I do understand why we are using the double cover, but why exactly do we make the transition to complex Lorentz transformations? Where and why are they needed?
To be precise:
The double cover of the Lorentz group is given by $SU(2)$. Where and why do we make the transition from $SU(2)$ to $SL(2,C)$? ($SL(2,C)$ is the complexification of $SU(2)$ as far as i understand)
Complexification means that we allow the vector space spanned by the generators of the group to be complex, i.e. we allow complex linear combinations of the generators. $SU(2)$ are all unitary 2x2 matrices with unit determinant, whereas $SL(2,C)$ are all complex matrices with unit determinant. As far as i understand this has something to do with allowing complex Lorentz transformations and therefore extending the Lorentz group to the complex Lorentz group. The double cover of the complex Lorentz group is then $SL(2,C)$, whereas the double cover of the (real) Lorentz group is given by $SU(2)$?!
If someone could clarify this i would be very thankful.
Answer
As V. Moretti correctly pointed out $\mathfrak{su(2)}$ is the Lie Algebra of $SU(2)$ and also of $SO(3)$. You can easily check that the dimension of $SU(2)$ is $3$ while the dimension of $SO(1,3)$ is $6$ (three boosts and three rotations). Therefore $SU(2)$ can not cover $SO(1,3)$. It's "too little" to do so!

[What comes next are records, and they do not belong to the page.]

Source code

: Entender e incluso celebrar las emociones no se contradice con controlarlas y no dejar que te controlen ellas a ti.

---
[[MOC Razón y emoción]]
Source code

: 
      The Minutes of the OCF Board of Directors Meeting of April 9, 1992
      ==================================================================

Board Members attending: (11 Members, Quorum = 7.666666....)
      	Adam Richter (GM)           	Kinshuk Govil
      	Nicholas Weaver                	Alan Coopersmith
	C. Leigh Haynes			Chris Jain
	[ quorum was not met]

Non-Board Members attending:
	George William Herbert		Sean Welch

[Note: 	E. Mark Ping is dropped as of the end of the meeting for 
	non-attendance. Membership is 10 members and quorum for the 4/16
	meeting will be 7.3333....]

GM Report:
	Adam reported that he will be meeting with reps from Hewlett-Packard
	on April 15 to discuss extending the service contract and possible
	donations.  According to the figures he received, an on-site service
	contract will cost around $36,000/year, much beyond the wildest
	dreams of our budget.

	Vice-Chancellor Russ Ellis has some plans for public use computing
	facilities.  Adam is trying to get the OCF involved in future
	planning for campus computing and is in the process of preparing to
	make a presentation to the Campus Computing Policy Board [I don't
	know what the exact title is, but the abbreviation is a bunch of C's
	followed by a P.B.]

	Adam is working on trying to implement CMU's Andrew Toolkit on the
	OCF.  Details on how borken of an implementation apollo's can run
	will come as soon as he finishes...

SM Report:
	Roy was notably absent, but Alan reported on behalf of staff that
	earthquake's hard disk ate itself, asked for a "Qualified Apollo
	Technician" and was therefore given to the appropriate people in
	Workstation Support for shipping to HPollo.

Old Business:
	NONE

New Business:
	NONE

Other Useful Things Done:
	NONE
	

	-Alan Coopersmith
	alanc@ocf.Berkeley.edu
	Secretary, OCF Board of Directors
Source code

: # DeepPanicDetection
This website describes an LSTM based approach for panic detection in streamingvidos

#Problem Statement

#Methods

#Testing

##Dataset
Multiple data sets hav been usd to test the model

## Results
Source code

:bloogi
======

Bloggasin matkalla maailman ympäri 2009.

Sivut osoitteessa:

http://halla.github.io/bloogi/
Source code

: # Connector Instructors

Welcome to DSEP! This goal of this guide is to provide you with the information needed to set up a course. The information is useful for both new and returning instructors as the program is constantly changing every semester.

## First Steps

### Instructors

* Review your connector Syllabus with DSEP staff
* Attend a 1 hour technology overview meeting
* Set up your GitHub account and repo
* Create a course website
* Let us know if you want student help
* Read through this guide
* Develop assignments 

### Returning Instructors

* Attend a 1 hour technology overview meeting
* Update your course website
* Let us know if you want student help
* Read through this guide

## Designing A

The point is that when we deal with non simply connected groups, we should always look for representations of the universal covering group. If we don't do that, we are going to miss some physical interesting irredicible representations. For example if you look at the representations of $SO(3)$, you'll find out that the particles that fit into multiplets (vectors) on which these irreducible representations work will always have integer spin. But we know fermions exist, therefore we look for representations of its cover: $SU(2)$.
The way one deals with the representation of $SO(1,3)$ is the following. First one sees that it is not simply connected. You can get convinced of this that noticing that $SO(1,3)$ has as a subgroup $SO(3)$ which is notoriously not simply connected itself. Therefore we look for the universal covering of $SO(1,3)$ which turn out to be $SL(2,\mathbb{C})$. This group has as a Lie Algebra $\mathfrak{sl(2)}$ (and it is a real algebra: you only allow real combination of the generators) and the problem is then to classify the irreducible reps of this real algebra.

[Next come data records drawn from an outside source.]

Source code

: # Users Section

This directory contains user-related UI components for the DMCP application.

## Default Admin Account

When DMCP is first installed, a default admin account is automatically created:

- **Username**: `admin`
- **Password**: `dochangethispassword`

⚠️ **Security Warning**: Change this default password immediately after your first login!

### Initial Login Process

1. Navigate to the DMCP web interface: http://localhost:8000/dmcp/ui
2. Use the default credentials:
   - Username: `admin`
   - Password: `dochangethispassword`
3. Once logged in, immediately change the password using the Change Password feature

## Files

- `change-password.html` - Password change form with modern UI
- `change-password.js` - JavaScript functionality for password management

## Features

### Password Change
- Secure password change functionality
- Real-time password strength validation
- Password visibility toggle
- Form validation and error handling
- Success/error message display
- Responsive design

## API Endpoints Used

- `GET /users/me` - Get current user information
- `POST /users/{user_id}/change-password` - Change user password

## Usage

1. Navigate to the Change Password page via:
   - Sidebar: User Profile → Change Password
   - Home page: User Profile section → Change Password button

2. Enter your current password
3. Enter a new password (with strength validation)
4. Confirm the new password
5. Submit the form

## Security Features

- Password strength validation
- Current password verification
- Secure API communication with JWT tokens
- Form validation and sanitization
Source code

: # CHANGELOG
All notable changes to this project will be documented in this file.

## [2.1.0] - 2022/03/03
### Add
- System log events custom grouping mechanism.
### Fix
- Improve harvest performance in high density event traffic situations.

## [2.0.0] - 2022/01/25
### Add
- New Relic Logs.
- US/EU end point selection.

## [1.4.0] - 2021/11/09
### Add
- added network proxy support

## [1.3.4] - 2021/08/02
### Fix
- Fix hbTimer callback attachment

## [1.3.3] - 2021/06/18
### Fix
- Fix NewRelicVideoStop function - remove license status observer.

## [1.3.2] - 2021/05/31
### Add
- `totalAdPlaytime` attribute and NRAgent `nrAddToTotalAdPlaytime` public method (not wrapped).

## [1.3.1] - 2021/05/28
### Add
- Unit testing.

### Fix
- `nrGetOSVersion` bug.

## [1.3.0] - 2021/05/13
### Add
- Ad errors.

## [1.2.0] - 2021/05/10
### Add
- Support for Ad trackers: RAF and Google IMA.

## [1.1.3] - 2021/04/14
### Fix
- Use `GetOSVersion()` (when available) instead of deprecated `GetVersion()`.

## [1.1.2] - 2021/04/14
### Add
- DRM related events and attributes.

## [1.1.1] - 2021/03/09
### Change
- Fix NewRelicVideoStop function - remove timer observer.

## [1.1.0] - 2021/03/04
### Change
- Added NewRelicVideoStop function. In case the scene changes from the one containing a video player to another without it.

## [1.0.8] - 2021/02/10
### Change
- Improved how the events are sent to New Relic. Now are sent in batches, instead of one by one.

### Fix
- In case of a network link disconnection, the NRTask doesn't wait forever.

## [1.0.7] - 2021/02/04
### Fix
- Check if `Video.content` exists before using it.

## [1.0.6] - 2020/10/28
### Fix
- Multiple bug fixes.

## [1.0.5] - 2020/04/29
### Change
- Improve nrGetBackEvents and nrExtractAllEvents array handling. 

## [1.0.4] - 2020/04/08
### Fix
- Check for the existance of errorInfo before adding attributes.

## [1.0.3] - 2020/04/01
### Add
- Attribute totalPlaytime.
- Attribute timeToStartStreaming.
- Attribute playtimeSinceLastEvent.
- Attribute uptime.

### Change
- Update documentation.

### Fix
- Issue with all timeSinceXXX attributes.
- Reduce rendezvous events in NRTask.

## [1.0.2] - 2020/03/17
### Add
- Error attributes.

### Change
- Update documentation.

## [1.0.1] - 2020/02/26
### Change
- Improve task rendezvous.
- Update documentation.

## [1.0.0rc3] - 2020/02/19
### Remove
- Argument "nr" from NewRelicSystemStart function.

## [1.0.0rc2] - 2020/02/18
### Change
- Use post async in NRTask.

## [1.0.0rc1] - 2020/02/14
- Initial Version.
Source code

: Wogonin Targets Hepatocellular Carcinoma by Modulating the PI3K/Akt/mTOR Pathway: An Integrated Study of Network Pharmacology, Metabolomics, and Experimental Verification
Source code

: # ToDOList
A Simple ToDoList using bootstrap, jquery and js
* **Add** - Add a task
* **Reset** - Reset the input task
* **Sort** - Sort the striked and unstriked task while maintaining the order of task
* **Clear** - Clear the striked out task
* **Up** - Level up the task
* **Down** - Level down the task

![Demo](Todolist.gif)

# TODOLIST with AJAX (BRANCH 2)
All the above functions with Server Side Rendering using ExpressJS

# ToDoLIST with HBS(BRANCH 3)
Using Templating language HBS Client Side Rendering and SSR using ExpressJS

This is hard to do, so we use a trick. We consider another algebra, which is $\mathfrak{sl(2)}_{\mathbb{C}}=\mathfrak{sl(2)}\otimes \mathbb{C}$, namely the complexification of $\mathfrak{sl(2)}$. This, as a complex Lie algebra is indeed isomorphic to $\mathfrak{su(2)}_{\mathbb{C}}\oplus \mathfrak{su(2)}_\mathbb{C}$, as you can show playing a little with the generators. The advantage is that its fairly easy to find all irrepses of $\mathfrak{su(2)}_\mathbb{C}$. However, seeing $\mathfrak{sl(2)}_{\mathbb{C}}$ as a real algebra you can understand that this is not the algebra of $SL(2,\mathbb{C})$ since its real dimension is double the one of $SL(2,\mathbb{C})$. (Of course it is, you complexified!)

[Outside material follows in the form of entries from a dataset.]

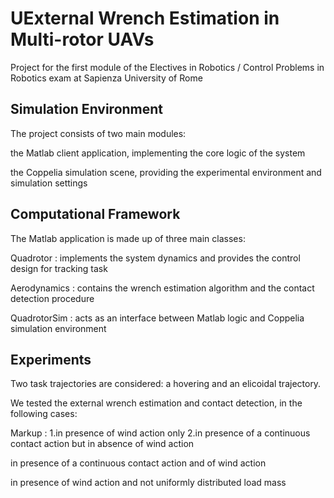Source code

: # UExternal Wrench Estimation in Multi-rotor UAVs

Project for the first module of the Electives in Robotics / Control Problems in Robotics exam at Sapienza University of Rome


## Simulation Environment

The project consists of two main modules:

 the Matlab client application, implementing the core logic of the system
 
 the Coppelia simulation scene, providing the experimental environment and simulation settings


##  Computational Framework

The Matlab application is made up of three main classes:

Quadrotor : implements the system dynamics and provides the control design for tracking task

Aerodynamics : contains the wrench estimation algorithm and the contact detection procedure

QuadrotorSim : acts as an interface between Matlab logic and Coppelia simulation environment

## Experiments

Two task trajectories are considered: a hovering and an elicoidal trajectory.

We tested the external wrench estimation and contact detection, in the following cases:


Markup : 1.in presence of wind action only
         2.in presence of a continuous contact action but in absence of wind action

in presence of a continuous contact action and of wind action

in presence of wind action and not uniformly distributed load mass


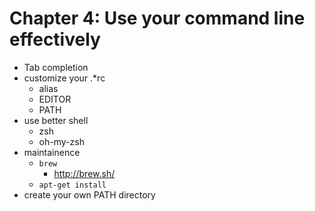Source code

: # Chapter 4: Use your command line effectively

* Tab completion
* customize your .*rc
   * alias
   * EDITOR
   * PATH
* use better shell
   * zsh
   * oh-my-zsh
* maintainence
   * `brew`
     * http://brew.sh/
   * `apt-get install`
* create your own PATH directory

Having found all the irrepses of $\mathfrak{su(2)}_{\mathbb{C}}\oplus \mathfrak{su(2)}_\mathbb{C}$ we have to "trow away" some, in order to keep only the ones of the real algebra we started from. This is called taking the real section of a complexified algebra.
Note I have never talked about complexification of groups (don't even know if the concept exists but guess it does). I only talked about complexification of algebras.
Also note that different Lie groups, with different Lie algebras may indeed have isomorphic complexified algebras. For example you can show that $SO(3)$ and $SO(2,1)$ have both a complexified algebra $\mathfrak{su(2)}_{\mathbb{C}}$.
Hope this makes a little more sense. If it's unclear to you, please ask.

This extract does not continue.